Его уверенность возрождает мою.
Если бы Бронвен не предсказала моё будущее, я бы заставила Данте заслужить этот момент, заставила бы его ухаживать за мной, но что бы ни случилось, мы с ним, в итоге, будем вместе.
— Я слишком тебя люблю, чтобы сомневаться.
Его губы изгибаются в изящной улыбке, которая освещает его красивое лицо, а сам он приподнимает мои руки и кладёт на воротник своего кителя.
— Как насчёт того, чтобы меня раздеть?
Мой пульс так колотится, что заставляет мои руки дрожать. После моих неудачных попыток продеть пуговицу в петлю, Данте накрывает мои руки своими и начинает их направлять. Как только его воротник оказывается расстёгнут, он отбрасывает китель в сторону и переносит мои руки к своей рубашке. Я вытаскиваю её из штанов и стягиваю с него. Он не теряет ни минуты и опускает мои руки к поясу своих штанов, но я останавливаюсь и в восхищении смотрю на мускулы его крепких плеч, груди и точеной талии.
— У нас мало времени, — бормочет он.
— Я знаю, но дай мне минуту полюбоваться тобой.

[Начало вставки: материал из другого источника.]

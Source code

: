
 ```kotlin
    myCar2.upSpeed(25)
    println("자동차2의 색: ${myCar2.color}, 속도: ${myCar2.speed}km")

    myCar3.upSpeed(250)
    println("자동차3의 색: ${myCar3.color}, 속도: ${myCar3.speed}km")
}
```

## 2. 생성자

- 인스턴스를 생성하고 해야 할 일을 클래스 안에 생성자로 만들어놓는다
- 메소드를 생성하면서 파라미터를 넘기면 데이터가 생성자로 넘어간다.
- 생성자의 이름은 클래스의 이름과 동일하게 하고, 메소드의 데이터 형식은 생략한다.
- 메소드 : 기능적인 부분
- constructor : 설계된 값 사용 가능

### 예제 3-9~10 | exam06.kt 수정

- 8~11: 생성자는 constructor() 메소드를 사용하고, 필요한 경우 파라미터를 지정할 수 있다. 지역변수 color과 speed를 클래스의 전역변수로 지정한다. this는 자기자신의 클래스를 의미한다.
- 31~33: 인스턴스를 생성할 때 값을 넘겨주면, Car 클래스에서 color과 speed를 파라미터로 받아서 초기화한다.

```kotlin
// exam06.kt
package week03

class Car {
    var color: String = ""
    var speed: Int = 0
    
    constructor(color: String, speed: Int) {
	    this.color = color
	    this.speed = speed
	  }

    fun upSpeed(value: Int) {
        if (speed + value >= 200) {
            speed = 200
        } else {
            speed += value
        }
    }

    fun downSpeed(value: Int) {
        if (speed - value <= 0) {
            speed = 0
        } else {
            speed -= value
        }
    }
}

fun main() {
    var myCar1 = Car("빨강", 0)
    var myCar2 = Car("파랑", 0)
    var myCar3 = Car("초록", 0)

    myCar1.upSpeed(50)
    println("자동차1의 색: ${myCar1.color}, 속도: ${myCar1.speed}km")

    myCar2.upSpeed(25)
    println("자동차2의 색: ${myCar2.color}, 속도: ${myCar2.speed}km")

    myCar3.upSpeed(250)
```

Я высвобождаю руки из его ладоней и провожу ими по его крепкому прессу, округлым грудным мышцам, тёмным соскам и острым ключицам. От меня не укрывается дрожь, которая сотрясает его тело, когда я скольжу руками вниз по его прекрасному торсу в сторону его штанов и расстегиваю ширинку.
Когда хрустящая ткань спускается вниз по его узким бёдрам, я убираю руки и смотрю в его глаза. Несмотря на то, что я никогда не думала, что потеряю девственность посреди бела дня, в бараках, в палатке, я всегда представляла, что потеряю её с этим мужчиной. Думаю, время и место ничего не значат, когда это происходит с правильным человеком.